The report states that China has also used trade restrictions and brinkmanship to commercially and politically pressure trading partners; to deter foreign countries, nongovernmental organizations, and companies from actions that the government views as inimical to its economic and political interests; and to take action against those entities deemed to have challenged those interests. This pressure may take the form of (real or threatened) trade restrictions (on either imports or exports), popular boycott campaigns, or restrictions ostensibly related to regulations. More recently, China is expanding its playbook by mirroring U.S. authorities and practices in areas such as export controls, foreign investment review, antitrust, and sanctions.

However, China’s escalation of coercive measures poses risks not only to others but also to itself. The report explains that in the past these measures were “more informal, indirect, or not officially articulated, providing China’s government flexibility in their application and plausible deniability.” More recently, though, China has become more active and direct in its demands, “demonstrating a potential willingness to jeopardize economic ties with major trading partners,” apparently based on the perception that they are sufficiently dependent on China’s market to feel obligated to capitulate. The report posits that this approach “could lead China to overreach or overreact” in ways that could leave it vulnerable if other countries (1) increase their own individual barriers to Chinese firms or (2) coordinate with each other to organize supply chains, trade, investment, technology, and research ties in ways that prioritize or prefer other countries or shift away from or directly exclude China.

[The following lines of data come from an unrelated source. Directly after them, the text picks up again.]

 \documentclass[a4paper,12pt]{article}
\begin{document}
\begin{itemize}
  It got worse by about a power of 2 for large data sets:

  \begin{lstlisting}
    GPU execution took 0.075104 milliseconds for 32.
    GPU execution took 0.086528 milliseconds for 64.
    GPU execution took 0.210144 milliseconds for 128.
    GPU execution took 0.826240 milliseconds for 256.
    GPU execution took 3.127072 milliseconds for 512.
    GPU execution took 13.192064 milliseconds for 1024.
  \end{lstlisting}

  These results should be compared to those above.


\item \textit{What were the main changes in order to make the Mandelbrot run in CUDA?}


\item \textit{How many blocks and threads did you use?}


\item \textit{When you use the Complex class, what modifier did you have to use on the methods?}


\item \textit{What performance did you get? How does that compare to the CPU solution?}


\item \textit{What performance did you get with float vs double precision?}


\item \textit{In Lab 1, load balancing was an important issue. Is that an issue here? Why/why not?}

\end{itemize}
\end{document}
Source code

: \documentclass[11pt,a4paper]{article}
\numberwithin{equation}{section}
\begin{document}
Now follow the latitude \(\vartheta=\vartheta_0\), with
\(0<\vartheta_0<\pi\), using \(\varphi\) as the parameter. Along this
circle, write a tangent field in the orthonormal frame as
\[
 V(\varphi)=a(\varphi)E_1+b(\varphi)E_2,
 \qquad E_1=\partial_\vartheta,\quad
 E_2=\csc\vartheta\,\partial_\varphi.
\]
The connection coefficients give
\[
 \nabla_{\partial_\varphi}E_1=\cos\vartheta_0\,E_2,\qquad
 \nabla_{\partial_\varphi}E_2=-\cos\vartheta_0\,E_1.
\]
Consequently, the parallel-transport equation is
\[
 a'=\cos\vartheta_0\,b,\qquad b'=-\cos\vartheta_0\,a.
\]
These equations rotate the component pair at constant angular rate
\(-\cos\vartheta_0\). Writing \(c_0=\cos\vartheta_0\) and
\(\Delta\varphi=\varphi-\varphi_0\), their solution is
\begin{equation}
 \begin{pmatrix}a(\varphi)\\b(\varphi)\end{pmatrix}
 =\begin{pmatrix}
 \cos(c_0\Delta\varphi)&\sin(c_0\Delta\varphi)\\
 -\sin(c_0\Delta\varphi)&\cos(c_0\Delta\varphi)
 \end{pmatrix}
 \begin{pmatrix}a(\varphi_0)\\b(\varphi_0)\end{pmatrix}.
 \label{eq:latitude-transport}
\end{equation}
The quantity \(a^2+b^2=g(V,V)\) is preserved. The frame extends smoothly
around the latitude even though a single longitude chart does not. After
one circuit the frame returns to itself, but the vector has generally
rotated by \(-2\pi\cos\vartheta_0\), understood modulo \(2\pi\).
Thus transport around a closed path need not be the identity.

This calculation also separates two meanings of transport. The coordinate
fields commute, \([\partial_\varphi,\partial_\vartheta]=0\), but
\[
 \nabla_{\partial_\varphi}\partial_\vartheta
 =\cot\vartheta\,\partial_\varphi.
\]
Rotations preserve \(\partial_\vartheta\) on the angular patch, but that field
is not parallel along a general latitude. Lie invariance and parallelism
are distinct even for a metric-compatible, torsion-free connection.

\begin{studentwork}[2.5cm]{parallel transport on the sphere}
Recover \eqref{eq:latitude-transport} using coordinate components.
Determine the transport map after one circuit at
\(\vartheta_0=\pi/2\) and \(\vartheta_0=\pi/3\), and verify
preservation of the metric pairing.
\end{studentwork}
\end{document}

In the meantime, the report warns, Chinese government pressure on U.S. companies appears to be affecting open and informed U.S. public discourse about U.S. concerns and policy options with regard to China by discouraging industry executives from speaking out about concerns about China because of fears of PRC reprisal. As a result, China’s tactics will continue to allow it to influence key players and impose favorable terms “if the United States and other countries do not impose consequences, costs, or countermeasures.”

The report concludes by reviewing what such responses might look like. Efforts are already underway, including Section 301 tariffs on imports of Chinese goods, alternatives to development finance tools offered by China, new supply chain initiatives with allies and partners, stronger export controls and foreign investment review authorities, and measures to aid countries that fall victim to Chinese economic coercion.

Going forward, the report states, effective responses will likely require sustained U.S. policy focus, bureaucratic agility, and political resolve. Congress could enact legislation providing enhanced enforcement provisions or even a broad anti-coercion instrument like that being advanced by the European Union. Lawmakers could also consider requiring U.S. firms to disclose when they are subject to Chinese coercion or restricting them from participating in it.

More broadly, some have said the U.S. should employ “a more robust bilateral economic toolkit similar to what the United States has used in the past, including during the Cold War period.” The U.S. could also increase efforts to work with allies and like-minded countries to enforce and shape new global trade rules, initiate new arrangements, and act jointly to impose consequences and counter specific Chinese trade policies, actions, and behaviors of mutual concern.

These and other efforts (including some outlined in another recent ST&R article) were discussed in a recent hearing before the House Rules Committee. Legislation granting the president specific authorities to support trade partners facing economic coercion, including tariff increases and decreases, was introduced in the House and Senate earlier this year.